Il pasto prima dell’incontro

Durante la partita il calciatore subisce un vero e proprio stress che sollecita tutto l’organismo, per questo è fondamentale prestare molta attenzione a ciò che si mangia nelle ore antecedenti allo sforzo fisico.

Scegliere una dieta accurata, di preparazione allo sforzo, potrà risultare determinante per il rendimento fisico dell’atleta.

Poiché si dovrà giocare per 90 minuti ad alta intensità, il pasto dovrà essere ripartito in maniera equilibrata tra:

  1. carboidrati (per un 60/70%);
  2. proteine (per un 20%);
  3. grassi (per un 10/20%).

Ricordiamo che occorrono circa 2,5/3 ore per completare la digestione: mediamente 1 ora circa per digerire i carboidrati, 2 ore circa per digerire le proteine e 2,5/3 ore per i grassi.

Perché è importante abbinare l’integrazione ad una buona alimentazione

Un calciatore agonista che si allena 3/4 volte a settimana e disputa la partita la domenica ha inoltre bisogno di integrare la propria alimentazione in maniera adeguata, a tal riguardo la prima cosa da consigliare sono le vitamine e i minerali.

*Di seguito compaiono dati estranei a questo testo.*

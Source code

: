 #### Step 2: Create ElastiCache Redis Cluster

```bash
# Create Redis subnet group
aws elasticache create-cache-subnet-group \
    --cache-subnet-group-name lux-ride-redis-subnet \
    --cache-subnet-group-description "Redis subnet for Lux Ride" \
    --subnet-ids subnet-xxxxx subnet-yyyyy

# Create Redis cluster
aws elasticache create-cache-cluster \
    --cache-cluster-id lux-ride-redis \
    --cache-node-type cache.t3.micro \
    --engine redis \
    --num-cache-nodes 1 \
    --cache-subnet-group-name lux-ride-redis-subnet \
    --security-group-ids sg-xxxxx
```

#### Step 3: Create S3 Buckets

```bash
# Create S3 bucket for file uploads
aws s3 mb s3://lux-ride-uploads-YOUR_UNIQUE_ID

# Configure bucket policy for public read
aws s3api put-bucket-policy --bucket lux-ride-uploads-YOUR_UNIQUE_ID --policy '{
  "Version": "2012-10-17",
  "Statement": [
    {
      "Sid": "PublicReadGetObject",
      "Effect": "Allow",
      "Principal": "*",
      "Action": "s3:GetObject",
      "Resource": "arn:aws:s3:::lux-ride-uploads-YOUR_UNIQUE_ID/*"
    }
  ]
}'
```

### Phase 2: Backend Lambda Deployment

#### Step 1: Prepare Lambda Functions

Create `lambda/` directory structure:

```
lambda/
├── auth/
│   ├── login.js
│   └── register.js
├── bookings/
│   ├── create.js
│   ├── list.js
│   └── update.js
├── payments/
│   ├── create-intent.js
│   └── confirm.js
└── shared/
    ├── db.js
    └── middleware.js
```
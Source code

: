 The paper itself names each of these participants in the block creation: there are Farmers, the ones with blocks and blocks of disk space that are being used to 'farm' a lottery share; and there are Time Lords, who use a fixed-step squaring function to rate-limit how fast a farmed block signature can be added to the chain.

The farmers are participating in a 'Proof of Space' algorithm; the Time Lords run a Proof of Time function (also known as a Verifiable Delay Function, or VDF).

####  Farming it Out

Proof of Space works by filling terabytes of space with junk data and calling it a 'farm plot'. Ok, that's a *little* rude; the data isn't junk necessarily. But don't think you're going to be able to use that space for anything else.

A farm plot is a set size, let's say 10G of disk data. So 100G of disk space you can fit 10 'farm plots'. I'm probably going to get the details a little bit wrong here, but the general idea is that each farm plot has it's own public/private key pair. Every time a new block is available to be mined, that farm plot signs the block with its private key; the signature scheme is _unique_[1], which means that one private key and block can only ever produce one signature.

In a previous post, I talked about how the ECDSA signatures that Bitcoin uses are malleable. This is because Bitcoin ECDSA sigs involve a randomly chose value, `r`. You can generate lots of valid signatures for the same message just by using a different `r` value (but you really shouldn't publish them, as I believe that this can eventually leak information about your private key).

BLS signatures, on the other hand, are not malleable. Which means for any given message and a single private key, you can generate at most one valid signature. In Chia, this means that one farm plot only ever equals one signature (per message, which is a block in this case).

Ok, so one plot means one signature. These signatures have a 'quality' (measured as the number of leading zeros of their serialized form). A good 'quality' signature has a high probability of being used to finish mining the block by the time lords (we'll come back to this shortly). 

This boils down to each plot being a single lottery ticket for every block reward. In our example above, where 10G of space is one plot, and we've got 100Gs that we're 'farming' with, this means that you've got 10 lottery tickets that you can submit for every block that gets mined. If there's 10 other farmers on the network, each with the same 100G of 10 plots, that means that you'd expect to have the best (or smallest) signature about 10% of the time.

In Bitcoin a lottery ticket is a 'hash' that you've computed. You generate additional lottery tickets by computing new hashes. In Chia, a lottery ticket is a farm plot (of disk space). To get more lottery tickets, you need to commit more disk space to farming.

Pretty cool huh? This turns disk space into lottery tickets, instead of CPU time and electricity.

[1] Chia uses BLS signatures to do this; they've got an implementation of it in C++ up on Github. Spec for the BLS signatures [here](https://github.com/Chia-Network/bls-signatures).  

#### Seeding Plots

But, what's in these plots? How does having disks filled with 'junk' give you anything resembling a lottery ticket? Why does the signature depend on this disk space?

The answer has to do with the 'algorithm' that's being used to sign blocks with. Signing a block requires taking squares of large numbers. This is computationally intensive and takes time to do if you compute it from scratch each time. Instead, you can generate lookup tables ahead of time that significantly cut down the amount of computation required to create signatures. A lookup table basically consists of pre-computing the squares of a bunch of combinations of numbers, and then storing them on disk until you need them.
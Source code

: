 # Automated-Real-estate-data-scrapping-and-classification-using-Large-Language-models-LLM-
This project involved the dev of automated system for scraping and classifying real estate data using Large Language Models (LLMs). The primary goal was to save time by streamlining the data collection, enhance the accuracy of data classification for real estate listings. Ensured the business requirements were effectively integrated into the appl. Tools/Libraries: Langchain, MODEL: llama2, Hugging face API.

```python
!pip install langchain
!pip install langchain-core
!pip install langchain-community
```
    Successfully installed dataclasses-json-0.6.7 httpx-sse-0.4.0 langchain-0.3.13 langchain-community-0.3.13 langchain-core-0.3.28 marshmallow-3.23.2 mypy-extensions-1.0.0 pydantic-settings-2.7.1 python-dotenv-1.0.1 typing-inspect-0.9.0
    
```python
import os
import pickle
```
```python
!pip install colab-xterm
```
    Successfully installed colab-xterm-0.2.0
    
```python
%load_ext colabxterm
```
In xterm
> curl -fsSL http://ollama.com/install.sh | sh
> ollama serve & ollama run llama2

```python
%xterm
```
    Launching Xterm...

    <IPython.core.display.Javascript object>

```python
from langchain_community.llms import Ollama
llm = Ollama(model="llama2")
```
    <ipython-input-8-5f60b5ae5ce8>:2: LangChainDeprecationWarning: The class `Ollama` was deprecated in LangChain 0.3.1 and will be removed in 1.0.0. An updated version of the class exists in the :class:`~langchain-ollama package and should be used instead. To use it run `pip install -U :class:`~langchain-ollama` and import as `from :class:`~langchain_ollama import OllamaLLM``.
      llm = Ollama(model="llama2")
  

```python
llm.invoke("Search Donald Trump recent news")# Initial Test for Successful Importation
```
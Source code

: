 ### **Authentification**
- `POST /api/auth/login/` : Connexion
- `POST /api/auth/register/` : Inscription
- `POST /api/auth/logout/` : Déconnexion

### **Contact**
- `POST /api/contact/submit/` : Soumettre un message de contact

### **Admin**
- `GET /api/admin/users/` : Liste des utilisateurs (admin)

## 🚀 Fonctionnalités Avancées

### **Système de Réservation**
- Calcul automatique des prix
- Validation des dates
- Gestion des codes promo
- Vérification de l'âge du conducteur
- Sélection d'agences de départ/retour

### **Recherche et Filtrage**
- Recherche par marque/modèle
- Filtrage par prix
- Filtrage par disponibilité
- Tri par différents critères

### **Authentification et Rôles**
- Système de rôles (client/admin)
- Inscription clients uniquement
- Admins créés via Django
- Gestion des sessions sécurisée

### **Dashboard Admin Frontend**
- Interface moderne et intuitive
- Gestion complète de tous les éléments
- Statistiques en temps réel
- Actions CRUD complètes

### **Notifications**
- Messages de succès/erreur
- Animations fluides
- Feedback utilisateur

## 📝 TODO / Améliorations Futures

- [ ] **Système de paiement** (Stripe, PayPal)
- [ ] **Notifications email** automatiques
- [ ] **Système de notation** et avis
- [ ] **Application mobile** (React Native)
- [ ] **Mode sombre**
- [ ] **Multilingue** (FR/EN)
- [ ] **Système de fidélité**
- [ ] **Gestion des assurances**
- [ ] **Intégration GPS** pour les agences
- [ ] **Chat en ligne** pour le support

Le vitamine e i minerali sono micronutrienti essenziali che non apportano energia ma risultano indispensabili per tutte le funzioni dell’organismo.

Alcune vitamine sono importanti perché intervengono nella produzione di energia, ad esempio, le vitamine del gruppo B partecipano al processo metabolico dei macro – nutrienti:

  • B1 per i carboidrati;
  • B2 per i grassi;
  • B6 per le proteine;
  • B12, oltre a favorire l’assorbimento di zuccheri e proteine, è indispensabile per il buon funzionamento del sistema nervoso.

I minerali rappresentano circa il 4% del peso corporeo e si possono assumere dal cibo e dall’acqua.

I minerali che si trovano negli alimenti sono “più biodisponibili”, cioè più agevolmente “utilizzabili” dall’organismo, ne sono un esempio il ferro della carne e il calcio del latte, oltre agli stessi minerali presenti nei vegetali.

I ventidue minerali presenti nelle cellule e nei fluidi corporei hanno funzioni fisiologiche vitali, prima tra queste il “trasporto” dell’ossigeno alle cellule.

All’interno dell’organismo non esistono attività in cui non siano coinvolti i minerali, alcuni dei quali hanno anche proprietà antiossidanti.

Nello sport tutti i minerali ricoprono un’importanza di rilievo, alcuni più di altri, non devono mai mancare:

  • calcio e fosforo per il sistema muscolo scheletrico,
  • il magnesio a supporto dell’attività muscolare,
  • il potassio e il sodio per l’equilibrio idrico.

Tra gli antiossidanti più efficaci ci sono le vitamine C , E , A, anche i grassi polinsaturi, come gli Omega 3 (presenti soprattutto nel pesce, nelle noci e nella frutta a guscio oleaginosa), e i grassi monoinsaturi (presenti nell’olio di oliva), hanno una funzione protettiva per l’organismo.

A tal riguardo, un alimento molto completo, inserito nelle diete, è il parmigiano.

Questo alimento, oltre ad essere ricco di proteine ad alto valore biologico ed aminoacidi ramificati, contiene una buona quantità di vitamina A, zinco e selenio.

Voi che pensiero avete sull’argomento? Date suggerimenti su cosa mangiare ai vostri calciatori?

Spero di avervi offerto dei semplici ma interessanti consigli, da condividere con la vostra squadra e con il vostro staff!